Let \(\Delta t\) represent the fine time step, \(\Delta T\) represent the coarse time step, and \(\Delta T = m\Delta t\). At each coarse time step, the responses of the bridge subsystem at the current coarse time step, i.e., \(\varvec{X}_{\text{b}}^{m}\), \(\dot{\varvec{X}}_{\text{b}}^{m}\), and \(\ddot{\varvec{X}}_{\text{b}}^{m}\), are obtained firstly by applying the forces given by the track structure at the previous coarse time step, \(\varvec{F}_{\text{bt}}^{0}\), and the forces of the earthquake excitation at the current coarse time step, on the bridge. This step is the critical step of the MTS method. It is assumed that the forces of the bridge imposed by the track structure remain unchanged when the calculation moves to the next coarse time step. That sounds unreasonable, but the accuracy of the results is satisfying when the assumption is adopted [27]. The responses of the bridge at the \(j\)th (\(j = 1,2, \ldots ,m\)) fine time step can then be obtained by linearly interpolating the bridge responses between the current coarse time step and the previous coarse time step:

$$\dot{\varvec{X}}_{\text{b}}^{j} = \left( {1 - \frac{j}{m}} \right)\dot{\varvec{X}}_{\text{b}}^{0} + \left( {\frac{j}{m}} \right)\dot{\varvec{X}}_{\text{b}}^{m} ,$$
(13)
$$\varvec{X}_{\text{b}}^{j} = \left( {1 - \frac{j}{m}} \right)\varvec{X}_{\text{b}}^{0} + \left( {\frac{j}{m}} \right)\varvec{X}_{\text{b}}^{m} .$$
(14)

Then, the responses of the train and track subsystems at the \(j\)th fine time step can be obtained by calculating the forces vector \(\varvec{F}_{{\varGamma {\text{s}}}}^{j}\) using the bridge responses at the \(j\)th fine time step. It should be noted that the wheel–rail interaction forces at the \(j\)th fine time step, \(\varvec{F}_{\text{wr}}^{j}\), are calculated using the responses of the train and track at the \(\left( {j - 1} \right)\)th fine time step. This method is appropriate when a sufficiently small time step is adopted [32].
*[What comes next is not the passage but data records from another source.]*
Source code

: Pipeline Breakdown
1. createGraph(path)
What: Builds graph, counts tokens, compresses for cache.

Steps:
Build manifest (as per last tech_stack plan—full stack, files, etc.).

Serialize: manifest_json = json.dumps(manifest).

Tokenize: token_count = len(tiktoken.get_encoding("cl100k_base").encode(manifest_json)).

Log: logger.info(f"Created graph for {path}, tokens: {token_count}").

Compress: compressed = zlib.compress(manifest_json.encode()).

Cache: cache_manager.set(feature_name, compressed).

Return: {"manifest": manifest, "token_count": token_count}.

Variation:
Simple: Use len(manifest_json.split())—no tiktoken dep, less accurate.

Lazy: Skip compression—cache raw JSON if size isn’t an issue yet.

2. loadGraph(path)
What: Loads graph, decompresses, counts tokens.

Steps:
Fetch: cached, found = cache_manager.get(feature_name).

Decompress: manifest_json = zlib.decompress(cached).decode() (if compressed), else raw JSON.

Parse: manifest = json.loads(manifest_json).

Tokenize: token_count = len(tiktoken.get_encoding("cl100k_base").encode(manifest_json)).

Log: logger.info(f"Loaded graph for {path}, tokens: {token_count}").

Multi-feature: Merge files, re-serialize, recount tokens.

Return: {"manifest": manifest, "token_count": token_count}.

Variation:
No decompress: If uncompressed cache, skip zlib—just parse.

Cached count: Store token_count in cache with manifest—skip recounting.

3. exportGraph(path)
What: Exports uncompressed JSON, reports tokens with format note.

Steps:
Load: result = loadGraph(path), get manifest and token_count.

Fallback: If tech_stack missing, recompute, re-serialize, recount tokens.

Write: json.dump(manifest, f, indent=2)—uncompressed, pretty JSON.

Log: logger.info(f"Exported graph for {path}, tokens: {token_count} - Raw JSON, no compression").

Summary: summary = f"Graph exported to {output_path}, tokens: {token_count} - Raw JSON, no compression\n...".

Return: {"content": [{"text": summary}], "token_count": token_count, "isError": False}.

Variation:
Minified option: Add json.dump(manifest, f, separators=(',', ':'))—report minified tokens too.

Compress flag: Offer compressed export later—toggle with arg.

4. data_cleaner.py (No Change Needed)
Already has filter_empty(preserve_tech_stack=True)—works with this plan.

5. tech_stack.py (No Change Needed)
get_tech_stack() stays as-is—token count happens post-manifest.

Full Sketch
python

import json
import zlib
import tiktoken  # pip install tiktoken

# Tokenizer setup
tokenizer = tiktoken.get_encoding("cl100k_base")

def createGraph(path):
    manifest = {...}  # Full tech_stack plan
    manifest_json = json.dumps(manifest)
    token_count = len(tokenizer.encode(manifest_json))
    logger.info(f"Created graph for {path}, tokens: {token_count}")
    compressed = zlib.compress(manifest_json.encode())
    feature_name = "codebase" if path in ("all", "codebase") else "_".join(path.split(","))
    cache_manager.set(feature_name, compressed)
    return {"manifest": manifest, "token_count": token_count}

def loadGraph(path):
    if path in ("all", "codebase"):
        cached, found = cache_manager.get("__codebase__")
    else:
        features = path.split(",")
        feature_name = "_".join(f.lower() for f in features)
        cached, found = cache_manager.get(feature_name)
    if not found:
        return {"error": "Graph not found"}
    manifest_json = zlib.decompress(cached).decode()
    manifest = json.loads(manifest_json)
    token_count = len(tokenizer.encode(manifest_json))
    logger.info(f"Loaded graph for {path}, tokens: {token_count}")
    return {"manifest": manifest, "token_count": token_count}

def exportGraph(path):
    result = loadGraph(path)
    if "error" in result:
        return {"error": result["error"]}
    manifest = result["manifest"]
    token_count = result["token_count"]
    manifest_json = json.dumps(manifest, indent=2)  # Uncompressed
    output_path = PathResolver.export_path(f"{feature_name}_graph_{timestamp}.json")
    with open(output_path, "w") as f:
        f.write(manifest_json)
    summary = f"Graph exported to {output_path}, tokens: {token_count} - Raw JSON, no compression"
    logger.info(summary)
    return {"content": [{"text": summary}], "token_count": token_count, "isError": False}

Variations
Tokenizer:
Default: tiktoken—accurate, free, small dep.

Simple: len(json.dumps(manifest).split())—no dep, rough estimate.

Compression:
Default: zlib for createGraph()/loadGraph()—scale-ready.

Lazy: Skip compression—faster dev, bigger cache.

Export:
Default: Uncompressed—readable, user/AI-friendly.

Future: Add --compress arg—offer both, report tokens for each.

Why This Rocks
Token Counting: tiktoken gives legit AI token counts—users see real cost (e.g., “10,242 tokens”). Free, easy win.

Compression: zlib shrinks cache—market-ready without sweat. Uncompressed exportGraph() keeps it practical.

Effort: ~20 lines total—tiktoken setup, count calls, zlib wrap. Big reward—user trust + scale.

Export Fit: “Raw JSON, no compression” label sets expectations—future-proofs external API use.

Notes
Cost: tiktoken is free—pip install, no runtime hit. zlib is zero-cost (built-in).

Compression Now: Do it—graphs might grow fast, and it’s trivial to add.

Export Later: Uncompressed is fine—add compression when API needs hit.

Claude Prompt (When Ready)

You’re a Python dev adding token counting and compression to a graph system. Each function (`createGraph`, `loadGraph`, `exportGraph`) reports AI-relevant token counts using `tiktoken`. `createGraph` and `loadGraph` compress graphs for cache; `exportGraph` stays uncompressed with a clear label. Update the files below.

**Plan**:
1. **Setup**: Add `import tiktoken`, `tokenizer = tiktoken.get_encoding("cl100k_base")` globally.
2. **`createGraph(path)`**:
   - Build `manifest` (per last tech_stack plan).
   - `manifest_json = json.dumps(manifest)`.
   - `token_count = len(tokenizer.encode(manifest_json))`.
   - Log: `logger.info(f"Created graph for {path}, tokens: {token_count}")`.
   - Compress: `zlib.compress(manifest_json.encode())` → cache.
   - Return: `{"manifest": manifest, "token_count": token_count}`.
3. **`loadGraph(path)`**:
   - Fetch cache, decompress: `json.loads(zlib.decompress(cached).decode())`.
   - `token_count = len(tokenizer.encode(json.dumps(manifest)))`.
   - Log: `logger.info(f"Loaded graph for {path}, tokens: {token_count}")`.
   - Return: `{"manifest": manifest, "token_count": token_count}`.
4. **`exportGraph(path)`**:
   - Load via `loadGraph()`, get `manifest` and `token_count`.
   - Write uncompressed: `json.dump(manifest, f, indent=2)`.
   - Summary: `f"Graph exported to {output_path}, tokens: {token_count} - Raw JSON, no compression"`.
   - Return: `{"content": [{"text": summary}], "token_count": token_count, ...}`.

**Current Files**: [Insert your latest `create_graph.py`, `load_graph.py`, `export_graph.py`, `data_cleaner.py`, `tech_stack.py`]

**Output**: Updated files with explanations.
At this point, the solution from \(t_{0}\) to \(t_{m}\) is complete, and the process is repeated for the subsequent cycle with a \(\Delta T\) time step. A detailed introduction to the calculation procedure of the MTS method was provided in Ref. [27].

4 Case study

4.1 A three-tower cable-stayed railway bridge

A three-tower cable-stayed railway bridge is considered herein for the numerical example. The bridge has an overall length of 1288 m with two 406-m main spans and two side spans of 98 m and 140 m in length, as shown in Fig. 4. The three towers with 157 m in height are inverted Y-shapes (Fig. 5a), where the stiffening beam is stayed with 158 cables. The ballast track structure is laid on the bridge deck, which is stiffened by U-shape and T-shape stiffeners and the main girder on each side, as shown in Fig. 5b. The 3D finite element model of the cable-stayed bridge is presented in Fig. 6. The rails, sleepers, piers, and towers are modeled using beam elements based on the actual cross-sectional properties. Distributed uniaxial spring–dashpot units are used to simulate the elasticity behavior of the ballast and fasteners. Based on the equivalent orthotropic material modeling method presented by Cai [33], the equivalent shell element is used to model the bridge deck with U-shaped and T-shaped stiffeners. Each cable is modeled by a single straight truss element, and the equivalent modulus \(E_{\text{eq}}\) is as given by Ernst [34]. Information as to the vibration mode of the bridge is shown in Fig. 7 and Table 1.

Fig. 4
figure 4

Overall arrangement of the bridge (in mm)

Fig. 5
figure 5

Components of the cable-stayed bridge: a dimensions of the tower; b cross section of the stiffening beam (in mm)

Fig. 6
figure 6

Three-dimensional finite element model of the bridge

Fig. 7
figure 7

First four vibration modes of the bridge

Table 1 Information about the bridge vibration mode

4.2 Result comparison and discussion

A CRH3 high-speed train traversing the bridge under earthquake excitation is taken as a numerical example to investigate the influence of spatially varying ground motion. The train consists of eight vehicles, MTMTTMTM, where M stands for the motored tractor and T the trailer. The parameters of the train can be found in Ref. [35]. The track irregularities are sampled from the German low-disturbance spectrum [36].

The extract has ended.